Wednesday, June 15, 2011

Avery and the Letter

Dear Avery,

I know that you will be both hurt and angry when you read this letter. I am sorry for that. I really hate ending our relationship this way, but I feel—in the deepest part of my heart—that moving out while you are at work is the best way to preserve what I pray will ultimately be a friendship. In time, I can only hope you that you will feel the same.

We both made a lot of mistakes during our time together. As I told you before, I have been very unhappy for a long time. In hindsight, I now understand that I did us both a grave disservice by not expressing that unhappiness sooner. Instead of communicating my feelings to you, I let them fester. What was once a great love for you devolved little by little each day to annoyance, irritation, anger, hatred and, ultimately, indifference.

As I take full responsibility for my part in the destruction of our relationship, I ask that you take responsibility for your own.
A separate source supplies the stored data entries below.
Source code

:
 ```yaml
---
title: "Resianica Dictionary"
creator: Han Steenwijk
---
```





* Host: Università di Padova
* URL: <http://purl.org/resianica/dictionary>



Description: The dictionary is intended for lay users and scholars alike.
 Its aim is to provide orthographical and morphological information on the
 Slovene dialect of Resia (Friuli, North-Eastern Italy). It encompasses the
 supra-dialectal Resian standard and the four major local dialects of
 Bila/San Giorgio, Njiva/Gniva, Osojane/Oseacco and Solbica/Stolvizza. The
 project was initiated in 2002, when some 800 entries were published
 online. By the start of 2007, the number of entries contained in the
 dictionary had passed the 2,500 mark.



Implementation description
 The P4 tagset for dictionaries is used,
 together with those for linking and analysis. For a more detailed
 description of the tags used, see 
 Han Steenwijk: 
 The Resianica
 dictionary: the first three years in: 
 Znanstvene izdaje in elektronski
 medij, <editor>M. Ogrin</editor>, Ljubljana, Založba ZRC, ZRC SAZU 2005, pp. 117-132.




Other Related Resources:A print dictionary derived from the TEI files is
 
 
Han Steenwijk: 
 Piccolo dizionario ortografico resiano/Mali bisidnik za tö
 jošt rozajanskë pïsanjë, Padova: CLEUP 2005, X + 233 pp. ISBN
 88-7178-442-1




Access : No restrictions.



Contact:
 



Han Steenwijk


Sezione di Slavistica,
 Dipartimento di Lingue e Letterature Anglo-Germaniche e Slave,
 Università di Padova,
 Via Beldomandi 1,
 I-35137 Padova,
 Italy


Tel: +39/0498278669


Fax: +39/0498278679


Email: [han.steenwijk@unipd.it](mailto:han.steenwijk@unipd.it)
You shut me out, Avery. Your words sting. You may not be aware of your actions, but you have repeatedly made me feel as though I was less than. You have done this each time you minimized my feelings, ignore my wishes and ridicule the profession when comparing it to yours. Eventually enough was enough.

I really was in love you. And I still do love you. Very much. Please know that I sincerely mean every word that I’ve written on this page. I hope you find someone who’ll make you happier than I did.  Until we meet again.